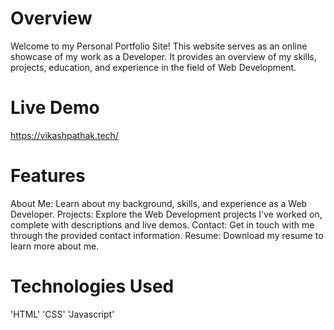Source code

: # Overview

Welcome to my Personal Portfolio Site! This website serves as an online showcase of my work as a Developer. 
It provides an overview of my skills, projects, education, and experience in the field of Web Development.

# Live Demo
https://vikashpathak.tech/


# Features

About Me: Learn about my background, skills, and experience as a Web Developer.
Projects: Explore the Web Development projects I've worked on, complete with descriptions and live demos.
Contact: Get in touch with me through the provided contact information.
Resume: Download my resume to learn more about me.

# Technologies Used

'HTML' 'CSS' 'Javascript'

--------------------------------------------------

▶ **Problem to solve**
Transcribe each entry precisely as given, leaving the pictures out.

▶ **Completed exercise**
Source code

: # Overview

Welcome to my Personal Portfolio Site! This website serves as an online showcase of my work as a Developer. 
It provides an overview of my skills, projects, education, and experience in the field of Web Development.

# Live Demo
https://vikashpathak.tech/


# Features

About Me: Learn about my background, skills, and experience as a Web Developer.
Projects: Explore the Web Development projects I've worked on, complete with descriptions and live demos.
Contact: Get in touch with me through the provided contact information.
Resume: Download my resume to learn more about me.

# Technologies Used

'HTML' 'CSS' 'Javascript'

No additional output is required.